|Barked: Sun Jan 20, '13 11:52pm PST |
|My service dog is force free trained, as are all the other dogs I train. Basically, you need to focus on being a really good teacher so your dog knows what you want and doing what you want pays off more than anything else possibly could so the dog participates in your training all of their own free will because you've given direction and because it's an enjoyable process.
So I reinforce desirable behaviors. With undesirable behaviors, I remove reinforcement for them or I redirect the dog to an alternative behavior. I don't use corporal punishment or intimidation.
Problem: Dog pulling on leash outside the home.

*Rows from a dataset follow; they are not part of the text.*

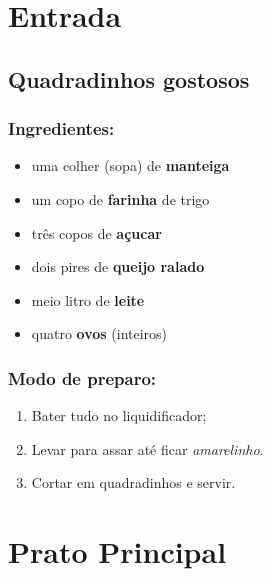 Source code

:\documentclass{report}
\begin{document}
\chapter{Entrada}

\section{Quadradinhos gostosos}

 
\subsection{Ingredientes:}

\begin{itemize}
\item uma colher (sopa) de \textbf{manteiga}


\item um copo de \textbf{farinha} de trigo


\item três copos de \textbf{açucar}


\item dois pires de \textbf{queijo ralado}


\item meio litro de \textbf{leite}


\item quatro \textbf{ovos} (inteiros)

\end{itemize}
 
\subsection{Modo de preparo:}

\begin{enumerate}

\item Bater tudo no liquidificador;

\item Levar para assar até ficar \textit{amarelinho}. 

\item Cortar em quadradinhos e servir.

\end{enumerate}



\newpage

\chapter{Prato Principal}
\end{document}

A solution: Practice heel in the quiet house until it's a default behavior. Then slowly raise criteria for the dog so you're setting them up for success. Practice heel when your house is noisy and busy until that's down pat. Then move to outside in the yard. Then a five minute walk on the sidewalk when no one else is likely to be around. Then a five minute walk on the sidewalk when other people and dogs are out and about. Then a ten minute walk. Go from there. It's all about achieving behaviors in steps so your dog is set up for success instead of setting them up for failure and having to issue corrections.
Problem: Dog gets excited and jumps on you during play.
A solution: Reward the dog for having all four feet on the floor and slowly get them excited in increments so they can retain self control and keep all four feet on the floor.
Problem: Dog barks and lunges at other dogs on leash.
A solution: Counter condition the dog to other dogs while on leash so the dog loses their negative association towards other dogs.
It's basically a reward system. I have a Facebook group called "Force Free Service Dogs" if you'd like to learn more and see video examples.
It's really worth it. Not only is it an incredible feeling you get when you know that you're doing such a good job training and the dog works with you instead of against you, but the dog will often offer more behaviors because they don't fear repercussions for possibly doing the wrong thing. Ginger comes up with new tasks all the time all on her own and all I have to do is reinforce them. Less work for me. The beauty of it is that when properly executed, the dog often will only offer desirable behaviors because you teach them the skills they need to make the right decisions and on the odd occasion they offer an undesirable behavior, it's so easily phased out when you don't reinforce it or ask for something else instead. But since this kind of training teaches the dog a way to make intelligent choices, you'll often have intelligent disobedience in life threatening situations.
One time Ginger and I were walking to the elevator when she broke her heel and started pushing me away from the elevators. I ignored her and kept walking but she persisted. Since I couldn't find the stairs, I kept persisting and she finally relented. I got to the bottom and there were fire engines and ambulances and a smell of burning plastic in the air. Ginger smelled it wafting up the elevator shafts and worried that it wasn't safe. Since she didn't fear repercussions, she had no problem trying to warn me. If I was in the habit of issuing corrections, she may not have been so brave.
We were lucky that it didn't turn out to be serious but if it had been, she could have saved my life.
But this is all hearsay. You won't ever know the benefits until you try it for yourself. If you have a competent trainer to guide you, what can you loose?